3

I want to create a visualization of frequently used words between 'my' and 'my gf' on Facebook. I downloaded all messages directly from FB in a JSON file and I got the counter working

BUT:

  • Counter also counts element names from JSON like "sender_name" or timestamps which are 13 digit numbers
  • The JSON file is lacking UTF encoding - I have strings like \u00c5, \u0082a, \u00c5, \u0082a hardcoded into the words

How do I exclude short meaningless words like 'you, I, a, but' etc?
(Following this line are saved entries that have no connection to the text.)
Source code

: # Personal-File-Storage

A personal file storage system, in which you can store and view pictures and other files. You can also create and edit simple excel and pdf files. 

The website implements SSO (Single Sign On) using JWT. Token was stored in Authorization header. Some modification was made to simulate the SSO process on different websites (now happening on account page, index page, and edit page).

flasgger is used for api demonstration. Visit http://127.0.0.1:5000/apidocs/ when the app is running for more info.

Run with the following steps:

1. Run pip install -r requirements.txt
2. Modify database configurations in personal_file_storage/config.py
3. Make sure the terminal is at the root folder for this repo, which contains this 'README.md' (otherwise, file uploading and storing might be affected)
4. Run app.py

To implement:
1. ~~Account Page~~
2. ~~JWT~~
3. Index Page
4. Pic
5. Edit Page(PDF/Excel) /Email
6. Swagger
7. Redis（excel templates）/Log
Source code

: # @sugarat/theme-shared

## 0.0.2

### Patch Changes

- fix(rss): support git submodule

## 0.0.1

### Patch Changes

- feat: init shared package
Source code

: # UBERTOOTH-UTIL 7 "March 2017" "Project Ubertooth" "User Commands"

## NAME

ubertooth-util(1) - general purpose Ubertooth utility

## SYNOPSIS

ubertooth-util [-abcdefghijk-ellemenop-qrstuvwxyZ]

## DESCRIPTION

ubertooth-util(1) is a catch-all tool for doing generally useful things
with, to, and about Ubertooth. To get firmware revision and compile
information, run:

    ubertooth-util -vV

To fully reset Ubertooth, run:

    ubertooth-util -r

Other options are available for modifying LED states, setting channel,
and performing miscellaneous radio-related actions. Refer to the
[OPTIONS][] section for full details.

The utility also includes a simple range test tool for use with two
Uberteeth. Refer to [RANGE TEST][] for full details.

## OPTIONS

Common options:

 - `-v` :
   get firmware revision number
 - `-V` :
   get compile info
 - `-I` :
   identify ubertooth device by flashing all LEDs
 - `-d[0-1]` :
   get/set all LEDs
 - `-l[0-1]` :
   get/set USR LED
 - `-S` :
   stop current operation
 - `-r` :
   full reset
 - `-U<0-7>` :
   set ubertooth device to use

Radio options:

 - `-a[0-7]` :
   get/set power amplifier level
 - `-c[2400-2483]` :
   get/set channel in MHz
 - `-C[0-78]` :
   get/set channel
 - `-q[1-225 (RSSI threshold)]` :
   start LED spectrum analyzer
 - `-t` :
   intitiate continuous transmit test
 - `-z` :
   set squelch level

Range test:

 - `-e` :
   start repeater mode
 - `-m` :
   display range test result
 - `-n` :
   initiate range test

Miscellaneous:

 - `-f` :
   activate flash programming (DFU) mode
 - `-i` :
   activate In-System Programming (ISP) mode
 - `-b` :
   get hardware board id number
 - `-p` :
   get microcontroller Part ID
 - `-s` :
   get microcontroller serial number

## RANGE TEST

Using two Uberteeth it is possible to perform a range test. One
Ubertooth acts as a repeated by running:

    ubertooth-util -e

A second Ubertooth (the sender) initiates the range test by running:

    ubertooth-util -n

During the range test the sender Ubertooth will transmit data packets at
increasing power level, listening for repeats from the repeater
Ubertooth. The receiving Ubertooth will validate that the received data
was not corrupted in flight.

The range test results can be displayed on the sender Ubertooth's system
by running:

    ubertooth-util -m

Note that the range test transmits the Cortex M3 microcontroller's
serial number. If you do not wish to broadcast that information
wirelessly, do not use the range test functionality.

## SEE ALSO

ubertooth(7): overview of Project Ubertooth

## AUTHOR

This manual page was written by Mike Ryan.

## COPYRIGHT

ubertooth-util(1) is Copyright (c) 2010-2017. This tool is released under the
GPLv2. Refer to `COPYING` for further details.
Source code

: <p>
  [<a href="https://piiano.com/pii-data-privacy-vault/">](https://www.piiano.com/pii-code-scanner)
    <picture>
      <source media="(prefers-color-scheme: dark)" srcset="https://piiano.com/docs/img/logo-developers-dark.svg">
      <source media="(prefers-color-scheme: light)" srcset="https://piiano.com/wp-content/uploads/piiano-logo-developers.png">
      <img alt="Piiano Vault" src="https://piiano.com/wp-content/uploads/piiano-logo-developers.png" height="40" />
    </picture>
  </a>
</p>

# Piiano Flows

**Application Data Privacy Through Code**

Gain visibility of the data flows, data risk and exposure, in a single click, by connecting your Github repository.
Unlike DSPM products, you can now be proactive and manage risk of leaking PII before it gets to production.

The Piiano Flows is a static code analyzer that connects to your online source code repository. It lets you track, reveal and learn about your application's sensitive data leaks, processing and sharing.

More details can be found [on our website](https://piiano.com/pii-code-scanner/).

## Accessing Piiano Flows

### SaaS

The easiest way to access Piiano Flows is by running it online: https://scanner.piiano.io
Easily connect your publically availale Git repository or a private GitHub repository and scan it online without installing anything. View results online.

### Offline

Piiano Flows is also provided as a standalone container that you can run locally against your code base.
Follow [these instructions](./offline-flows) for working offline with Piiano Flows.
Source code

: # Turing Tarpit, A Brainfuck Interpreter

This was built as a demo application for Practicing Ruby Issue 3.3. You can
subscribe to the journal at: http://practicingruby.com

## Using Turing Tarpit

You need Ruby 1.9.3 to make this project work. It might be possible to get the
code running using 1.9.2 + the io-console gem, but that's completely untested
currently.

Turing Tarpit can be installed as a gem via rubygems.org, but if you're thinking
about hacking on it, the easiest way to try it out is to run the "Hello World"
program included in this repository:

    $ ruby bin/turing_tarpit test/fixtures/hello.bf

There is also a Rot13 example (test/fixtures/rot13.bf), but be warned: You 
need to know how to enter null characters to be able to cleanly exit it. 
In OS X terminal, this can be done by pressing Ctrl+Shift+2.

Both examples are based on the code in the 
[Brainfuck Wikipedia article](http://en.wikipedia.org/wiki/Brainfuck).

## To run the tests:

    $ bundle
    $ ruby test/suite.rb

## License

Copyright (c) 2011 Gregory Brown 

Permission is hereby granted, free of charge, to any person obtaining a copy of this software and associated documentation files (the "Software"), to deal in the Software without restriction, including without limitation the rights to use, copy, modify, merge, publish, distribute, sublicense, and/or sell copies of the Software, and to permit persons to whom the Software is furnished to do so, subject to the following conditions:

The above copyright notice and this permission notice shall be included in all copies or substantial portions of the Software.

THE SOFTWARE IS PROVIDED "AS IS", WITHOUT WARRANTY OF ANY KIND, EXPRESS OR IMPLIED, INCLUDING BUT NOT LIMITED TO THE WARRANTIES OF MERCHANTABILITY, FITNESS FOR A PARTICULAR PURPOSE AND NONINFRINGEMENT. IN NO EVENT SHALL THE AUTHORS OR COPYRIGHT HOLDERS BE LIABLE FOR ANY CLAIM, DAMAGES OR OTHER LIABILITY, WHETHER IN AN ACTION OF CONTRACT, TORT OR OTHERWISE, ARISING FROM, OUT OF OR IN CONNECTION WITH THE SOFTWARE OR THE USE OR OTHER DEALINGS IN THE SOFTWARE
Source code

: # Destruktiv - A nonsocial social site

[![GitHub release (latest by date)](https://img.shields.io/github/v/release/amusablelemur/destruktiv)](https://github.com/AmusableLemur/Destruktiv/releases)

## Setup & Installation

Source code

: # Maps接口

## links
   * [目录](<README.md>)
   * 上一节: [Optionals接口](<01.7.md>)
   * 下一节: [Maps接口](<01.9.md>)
For the first problem I tried creating a dictionary of words to exclude but I have no idea how to even approach excluding them. Also, the problem is with deleting the timestamp numbers because they are not constant.

For the second problem I tried just opening the file in a word editor and replacing the symbol codes but it crashes every time because of the size of the file (more than 1,5 million lines).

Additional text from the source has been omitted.